-- THE TASK --
Starting at the line with "El desarrollo empieza" in it, reproduce each line below through the last one, exactly, and include nothing else.

------------------------

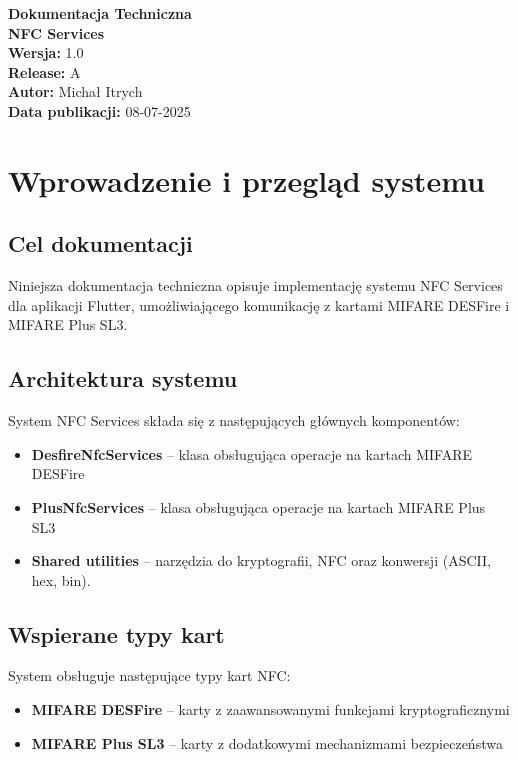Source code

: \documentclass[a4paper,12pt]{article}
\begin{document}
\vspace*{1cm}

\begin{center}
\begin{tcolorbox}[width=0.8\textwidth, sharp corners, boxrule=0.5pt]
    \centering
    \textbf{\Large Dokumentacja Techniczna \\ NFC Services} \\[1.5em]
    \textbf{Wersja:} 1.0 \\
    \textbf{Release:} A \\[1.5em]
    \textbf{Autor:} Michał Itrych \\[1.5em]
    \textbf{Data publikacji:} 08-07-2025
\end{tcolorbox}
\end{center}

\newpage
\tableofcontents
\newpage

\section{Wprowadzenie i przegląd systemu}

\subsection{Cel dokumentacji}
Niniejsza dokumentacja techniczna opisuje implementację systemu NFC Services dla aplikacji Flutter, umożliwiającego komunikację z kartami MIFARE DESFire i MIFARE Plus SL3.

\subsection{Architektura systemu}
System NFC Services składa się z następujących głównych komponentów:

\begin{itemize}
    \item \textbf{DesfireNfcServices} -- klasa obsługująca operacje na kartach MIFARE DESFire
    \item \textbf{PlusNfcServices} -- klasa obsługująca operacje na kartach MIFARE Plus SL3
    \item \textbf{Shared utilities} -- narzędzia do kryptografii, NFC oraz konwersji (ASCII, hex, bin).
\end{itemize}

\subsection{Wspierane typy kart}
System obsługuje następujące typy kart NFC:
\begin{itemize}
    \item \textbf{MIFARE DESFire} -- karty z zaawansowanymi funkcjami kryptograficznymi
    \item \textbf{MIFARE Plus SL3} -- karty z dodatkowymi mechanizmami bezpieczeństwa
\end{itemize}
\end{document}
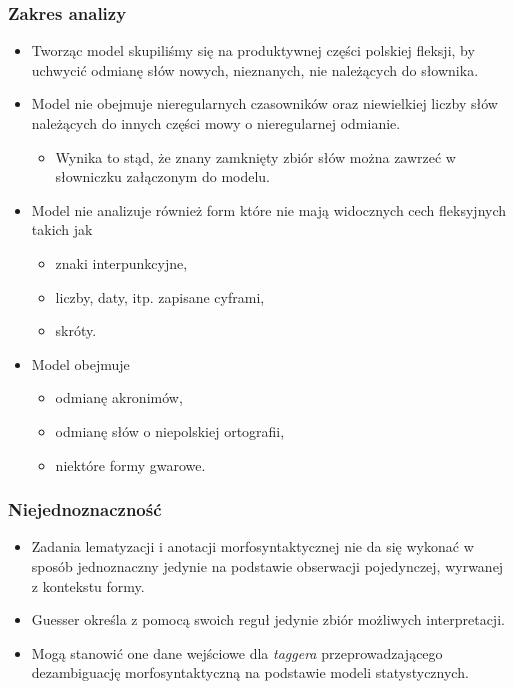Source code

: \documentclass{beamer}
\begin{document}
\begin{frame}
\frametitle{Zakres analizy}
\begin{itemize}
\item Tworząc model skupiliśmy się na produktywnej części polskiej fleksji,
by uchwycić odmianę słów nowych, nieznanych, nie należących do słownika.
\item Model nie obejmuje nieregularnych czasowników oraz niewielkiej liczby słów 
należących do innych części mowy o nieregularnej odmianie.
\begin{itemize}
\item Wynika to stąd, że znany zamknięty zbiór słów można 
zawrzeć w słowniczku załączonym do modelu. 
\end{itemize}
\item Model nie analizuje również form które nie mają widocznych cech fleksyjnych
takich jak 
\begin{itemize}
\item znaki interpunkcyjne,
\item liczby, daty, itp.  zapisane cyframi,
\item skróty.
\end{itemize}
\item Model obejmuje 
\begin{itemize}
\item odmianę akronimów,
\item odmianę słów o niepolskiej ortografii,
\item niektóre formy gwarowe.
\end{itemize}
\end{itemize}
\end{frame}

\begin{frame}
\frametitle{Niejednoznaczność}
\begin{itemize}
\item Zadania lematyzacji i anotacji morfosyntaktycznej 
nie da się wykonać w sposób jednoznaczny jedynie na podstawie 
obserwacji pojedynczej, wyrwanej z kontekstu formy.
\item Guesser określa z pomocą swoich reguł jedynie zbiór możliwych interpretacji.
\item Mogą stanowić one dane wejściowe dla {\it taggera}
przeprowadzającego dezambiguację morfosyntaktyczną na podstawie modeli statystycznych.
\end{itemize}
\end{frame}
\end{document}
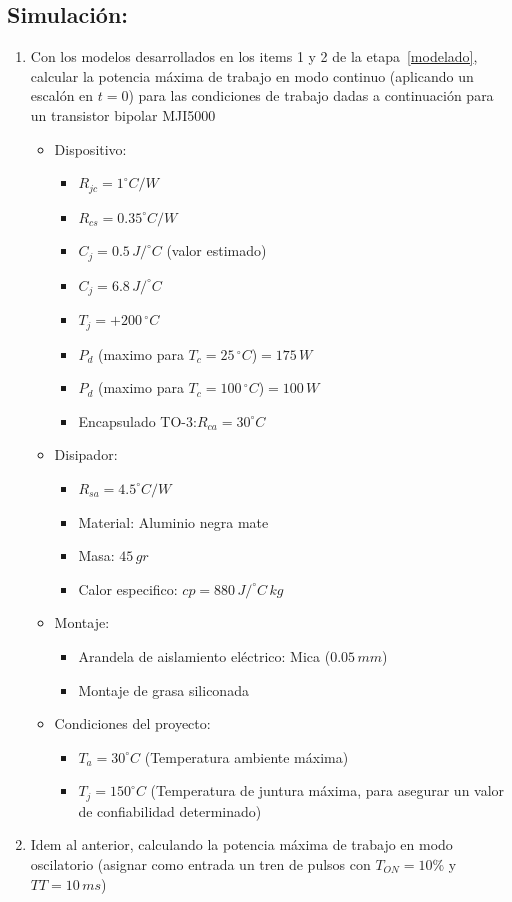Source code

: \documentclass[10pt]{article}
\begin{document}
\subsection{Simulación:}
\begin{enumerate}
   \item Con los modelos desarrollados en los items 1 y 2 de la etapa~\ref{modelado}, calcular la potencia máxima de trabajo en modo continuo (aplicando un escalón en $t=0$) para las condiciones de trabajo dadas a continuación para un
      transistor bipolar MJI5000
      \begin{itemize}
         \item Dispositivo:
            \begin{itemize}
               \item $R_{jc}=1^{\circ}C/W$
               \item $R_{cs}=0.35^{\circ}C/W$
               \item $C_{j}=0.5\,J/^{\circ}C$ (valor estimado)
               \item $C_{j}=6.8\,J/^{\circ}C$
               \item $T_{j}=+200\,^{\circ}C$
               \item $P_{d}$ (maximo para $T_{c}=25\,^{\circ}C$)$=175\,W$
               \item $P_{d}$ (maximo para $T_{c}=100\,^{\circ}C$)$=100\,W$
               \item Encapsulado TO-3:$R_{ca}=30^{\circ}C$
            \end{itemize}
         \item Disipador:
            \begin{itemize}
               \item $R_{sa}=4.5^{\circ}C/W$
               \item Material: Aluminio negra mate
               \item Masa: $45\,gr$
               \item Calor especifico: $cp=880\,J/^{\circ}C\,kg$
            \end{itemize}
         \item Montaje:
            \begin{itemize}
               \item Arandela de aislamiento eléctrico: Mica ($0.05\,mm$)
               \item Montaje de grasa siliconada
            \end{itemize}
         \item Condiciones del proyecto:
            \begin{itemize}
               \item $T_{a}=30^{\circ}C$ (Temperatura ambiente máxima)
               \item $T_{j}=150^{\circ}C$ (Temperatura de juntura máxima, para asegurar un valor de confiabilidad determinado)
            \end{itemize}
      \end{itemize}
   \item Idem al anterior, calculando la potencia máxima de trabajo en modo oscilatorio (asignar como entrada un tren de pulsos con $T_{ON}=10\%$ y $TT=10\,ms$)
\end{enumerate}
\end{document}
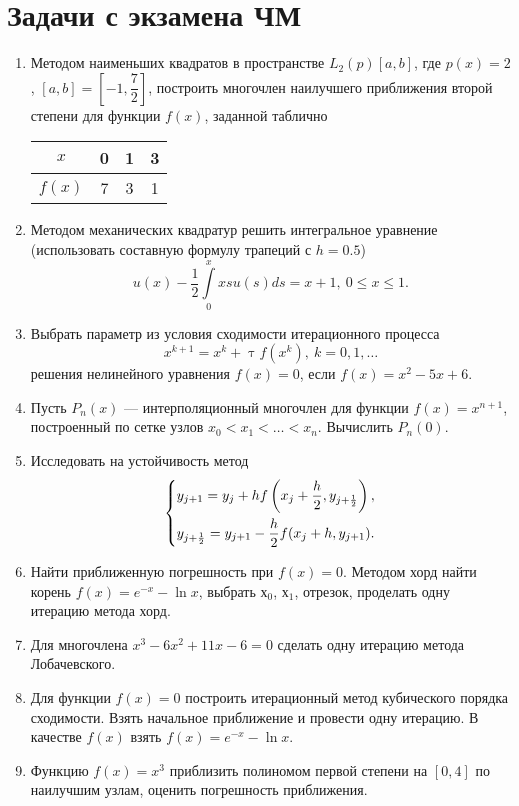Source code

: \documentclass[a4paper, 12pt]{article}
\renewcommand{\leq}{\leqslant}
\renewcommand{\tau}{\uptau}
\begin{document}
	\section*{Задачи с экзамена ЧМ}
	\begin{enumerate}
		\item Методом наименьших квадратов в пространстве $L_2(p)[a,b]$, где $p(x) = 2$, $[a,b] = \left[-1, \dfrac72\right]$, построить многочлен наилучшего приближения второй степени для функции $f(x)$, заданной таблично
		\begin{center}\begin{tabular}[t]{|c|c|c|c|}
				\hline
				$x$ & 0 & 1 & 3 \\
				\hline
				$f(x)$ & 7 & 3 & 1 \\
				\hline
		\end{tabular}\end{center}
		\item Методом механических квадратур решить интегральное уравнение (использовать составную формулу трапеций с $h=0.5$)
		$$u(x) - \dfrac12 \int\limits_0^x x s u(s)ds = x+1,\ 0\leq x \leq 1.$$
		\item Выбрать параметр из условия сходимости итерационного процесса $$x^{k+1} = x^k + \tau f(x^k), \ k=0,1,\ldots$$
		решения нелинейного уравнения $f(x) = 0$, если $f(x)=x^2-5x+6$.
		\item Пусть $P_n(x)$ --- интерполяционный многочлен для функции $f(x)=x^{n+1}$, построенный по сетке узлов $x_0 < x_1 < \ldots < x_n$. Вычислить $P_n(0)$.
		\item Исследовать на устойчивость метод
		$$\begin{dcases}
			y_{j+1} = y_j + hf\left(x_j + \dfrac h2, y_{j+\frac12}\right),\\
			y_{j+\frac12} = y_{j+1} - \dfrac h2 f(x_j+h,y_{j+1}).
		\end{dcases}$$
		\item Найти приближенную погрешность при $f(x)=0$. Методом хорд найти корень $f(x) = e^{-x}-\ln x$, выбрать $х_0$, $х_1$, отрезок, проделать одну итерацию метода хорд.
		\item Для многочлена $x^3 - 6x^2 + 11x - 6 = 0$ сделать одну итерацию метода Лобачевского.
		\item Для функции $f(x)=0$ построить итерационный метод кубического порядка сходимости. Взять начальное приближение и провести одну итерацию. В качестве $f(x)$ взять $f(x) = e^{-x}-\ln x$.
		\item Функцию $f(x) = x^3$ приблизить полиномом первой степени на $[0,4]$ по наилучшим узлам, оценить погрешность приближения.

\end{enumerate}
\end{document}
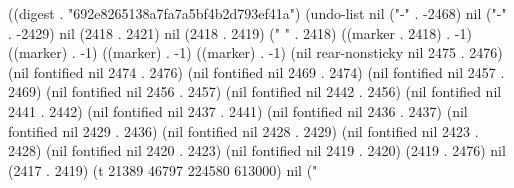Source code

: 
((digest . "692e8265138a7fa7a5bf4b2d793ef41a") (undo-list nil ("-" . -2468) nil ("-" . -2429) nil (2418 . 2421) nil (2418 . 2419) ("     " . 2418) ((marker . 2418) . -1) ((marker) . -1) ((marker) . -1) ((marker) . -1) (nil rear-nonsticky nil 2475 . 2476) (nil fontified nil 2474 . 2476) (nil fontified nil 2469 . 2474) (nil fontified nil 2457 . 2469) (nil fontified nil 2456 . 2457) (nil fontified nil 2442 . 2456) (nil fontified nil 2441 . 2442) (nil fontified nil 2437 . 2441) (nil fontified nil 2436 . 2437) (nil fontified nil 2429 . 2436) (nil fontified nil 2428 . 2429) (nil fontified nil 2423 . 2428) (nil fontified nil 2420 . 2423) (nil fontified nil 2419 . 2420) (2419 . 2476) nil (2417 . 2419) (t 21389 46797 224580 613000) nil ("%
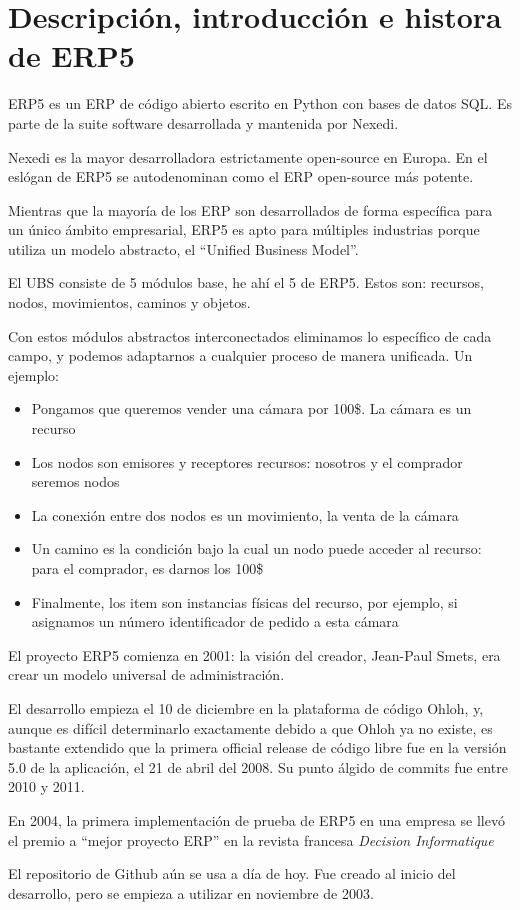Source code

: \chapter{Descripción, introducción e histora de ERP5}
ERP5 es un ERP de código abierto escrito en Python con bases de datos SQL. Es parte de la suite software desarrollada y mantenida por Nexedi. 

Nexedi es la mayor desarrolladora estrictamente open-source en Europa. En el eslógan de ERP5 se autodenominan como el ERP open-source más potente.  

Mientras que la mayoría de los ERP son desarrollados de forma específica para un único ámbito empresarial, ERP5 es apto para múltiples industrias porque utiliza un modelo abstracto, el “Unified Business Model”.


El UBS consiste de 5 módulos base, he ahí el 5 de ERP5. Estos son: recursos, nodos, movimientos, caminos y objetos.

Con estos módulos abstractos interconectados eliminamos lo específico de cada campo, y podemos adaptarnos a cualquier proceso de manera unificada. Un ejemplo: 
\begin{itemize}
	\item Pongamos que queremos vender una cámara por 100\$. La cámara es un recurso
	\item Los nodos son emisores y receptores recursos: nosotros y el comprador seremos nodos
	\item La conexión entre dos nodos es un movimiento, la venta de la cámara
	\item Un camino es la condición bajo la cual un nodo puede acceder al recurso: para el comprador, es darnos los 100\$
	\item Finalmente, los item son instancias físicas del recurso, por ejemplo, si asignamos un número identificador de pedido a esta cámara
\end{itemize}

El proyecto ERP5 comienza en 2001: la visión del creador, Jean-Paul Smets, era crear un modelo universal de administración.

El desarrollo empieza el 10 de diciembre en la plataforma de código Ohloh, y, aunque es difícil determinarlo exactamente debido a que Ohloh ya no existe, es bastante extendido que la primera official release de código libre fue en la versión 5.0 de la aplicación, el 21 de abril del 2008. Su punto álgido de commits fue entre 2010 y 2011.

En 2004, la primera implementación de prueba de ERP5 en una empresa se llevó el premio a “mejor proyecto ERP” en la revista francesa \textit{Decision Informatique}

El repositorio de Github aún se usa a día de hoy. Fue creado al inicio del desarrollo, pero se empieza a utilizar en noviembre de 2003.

------------------------

-- SOLVED EXERCISE --
El desarrollo empieza el 10 de diciembre en la plataforma de código Ohloh, y, aunque es difícil determinarlo exactamente debido a que Ohloh ya no existe, es bastante extendido que la primera official release de código libre fue en la versión 5.0 de la aplicación, el 21 de abril del 2008. Su punto álgido de commits fue entre 2010 y 2011.

En 2004, la primera implementación de prueba de ERP5 en una empresa se llevó el premio a “mejor proyecto ERP” en la revista francesa \textit{Decision Informatique}

El repositorio de Github aún se usa a día de hoy. Fue creado al inicio del desarrollo, pero se empieza a utilizar en noviembre de 2003.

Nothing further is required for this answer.